# Need a web site copier



## HowdeeDoodee (Aug 26, 2004)

I have a massive web site which I must move to another site. The new site does not have a web site copier. Is there a utility or program out there (gotta be) a webmaster can use to copy from one server to another. Thank you in advance for any replies.


----------



## TechGuy (Feb 12, 1999)

Generally, you use an FTP or SCP program to directly access the files. If you use a web copier program, you're only copying the static files that the users see and might miss dynamic or hidden ones. You might want to check to see if your host can provide you with the files.


----------



## HowdeeDoodee (Aug 26, 2004)

Thank you for the response. Many web hosts offer a site copier program to copy from one's old server to the new web host's server. Does anyone know where I can get the site copier utility software spoken of by so many web hosts?


----------



## Rockn (Jul 29, 2001)

Never heard of a "site copier" in all of my years of working in IS. This must be one of the hosted web sites like Yahoo personal pages. Just use FTP like TG mentioned, it is the easiet way and will copy everything, including directory structure. Unless the new and old host do not support FTP this is the easiest option.


----------



## Sequal7 (Apr 15, 2001)

I agree, FTP is the best way to go although if your running a LINUX server and have SSH you can do it even easier. If your not sure that you have SSH in LINUX, then contact your webhost or IT admins.

Login through ssh or even telnet to the server with the files you want to transfer.
cd to the directory that contains the file(s)
cd /home/domain.com/htdocs
Once you're inside the directory that contains the file(s) tar them up. This will not only help you with the file size, it will also preserve your file/directory permissions.
tar -cvf filestomove.tar ./
Once that's finished, go to the server that you want to move files to and login through ssh or telnet.
cd to the directory that you want to place the file(s)
cd /home/homepage.com/htdocs
Get the file from the other server using wget
wget -c http://www.domain.com/filestomove.tar
Un-tar the file(s)
tar -xvf filestomove.tar
Your entire site will be migrated to the new server.

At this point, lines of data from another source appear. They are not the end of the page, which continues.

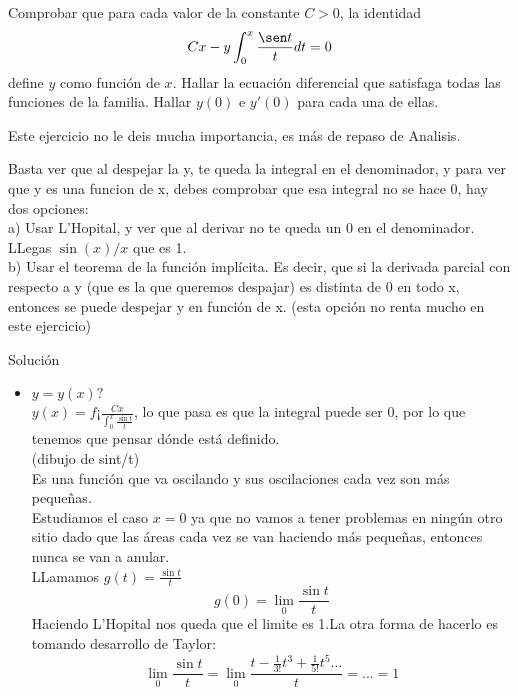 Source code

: \documentclass[nochap]{apuntes}
\begin{document}
\begin{problem}[3]
Comprobar que para cada valor de la constante $C>0$, la identidad
\begin{gather*}
Cx-y \int_0^x\frac{\sen t}{t}dt=0
\end{gather*}
define $y$ como función de $x$. Hallar la ecuación diferencial que satisfaga todas las funciones de la familia. Hallar $y(0)$ e $y'(0)$ para cada una de ellas.

\solution

\begin{expla}
Este ejercicio no le deis mucha importancia, es más de repaso de Analisis.

Basta ver que al despejar la y, te queda la integral en el denominador, y para ver que y es una funcion de x, debes comprobar que esa integral no se hace 0, hay dos opciones:\\
a) Usar L'Hopital, y ver que al derivar no te queda un 0 en el denominador. LLegas $\sin (x)/x$ que es 1.\\
b) Usar el teorema de la función implícita. Es decir, que si la derivada parcial con respecto a y (que es la que queremos despajar) es distinta de 0 en todo x, entonces se puede despejar y en función de x. (esta opción no renta mucho en este ejercicio)
\end{expla}

Solución\\
\begin{itemize}
\item $y = y(x)?$\\
$y(x) = f¡\frac{Cx}{\int_0^x \frac{\sin t}{t}}$, lo que pasa es que la integral puede ser 0, por lo que tenemos que pensar dónde está definido.\\
(dibujo de sint/t)\\
Es una función que va oscilando y sus oscilaciones cada vez son más pequeñas.\\
Estudiamos el caso $x=0$ ya que no vamos a tener problemas en ningún otro sitio dado que las áreas cada vez se van haciendo más pequeñas, entonces nunca se van a anular.\\
LLamamos $g(t) = \frac{\sin t}{t}$\\
$$g(0) = \lim\limits_{0} \frac{\sin t}{t} $$
Haciendo L'Hopital nos queda que el limite es 1.La otra forma de hacerlo es tomando desarrollo de Taylor:\\
$$\lim\limits_{0} \frac{\sin t}{t} = \lim\limits_{0} \frac{t - \frac{1}{3!}t^3 +  \frac{1}{5!}t^5 ...}{t} = ... = 1$$


\end{itemize}
\end{problem}
\end{document}
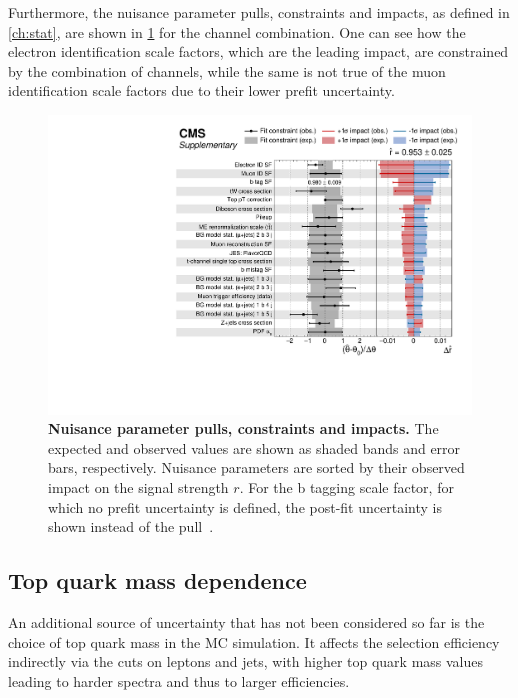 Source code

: Furthermore, the nuisance parameter pulls, constraints and impacts, as defined in \cref{ch:stat}, are shown in \cref{fig:ttxs:impacts} for the channel combination. One can see how the electron identification scale factors, which are the leading impact, are constrained by the combination of channels, while the same is not true of the muon identification scale factors due to their lower prefit uncertainty.

\begin{figure}[!ht]
    \centering
    \includegraphics[width=0.9\linewidth]{figures/ttxs/impacts_thesis.pdf}
    \caption{\textbf{Nuisance parameter pulls, constraints and impacts.} The expected and observed values are shown as shaded bands and error bars, respectively. Nuisance parameters are sorted by their observed impact on the signal strength $r$. For the b tagging scale factor, for which no prefit uncertainty is defined, the post-fit uncertainty is shown instead of the pull~\cite{CMS:TOP-22-012}.}
    \label{fig:ttxs:impacts}
\end{figure}



\subsection{Top quark mass dependence}
\label{sec:ttxs:topmass}

An additional source of uncertainty that has not been considered so far is the choice of top quark mass in the \ttbar MC simulation. It affects the selection efficiency indirectly via the \pt cuts on leptons and jets, with higher top quark mass values leading to harder spectra and thus to larger efficiencies.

The software (or tool) your referring to is most likely Plesk 7 Reloaded, which allot of remote host are using today.
Please 7 Relaoded has (though still beta) a migration utility built into the software which works with *cpanel, all versions of plesk, ensim and confixx2* through IP migration (your host must be using one of these version for it to be able to connect and work).

To use it you must have access (usually admin) to the plesk software. Click server in the left hand naviation, then click the Migration Manager icon.
You enter the hosting account name, username and password, then add the new IP of the remote account then the type of panel they (server transferring to) are using and transfer.

They have a full demo here:
http://www.swsoft.com/plesk75reloaded/demo/ (you would want to try either admin or owners demos to ge thte transfer idea, clients can not transfer)

and their software is here:
http://www.swsoft.com/en/products/plesk7reloaded/


----------



## HowdeeDoodee (Aug 26, 2004)

Thank you for the responses.


----------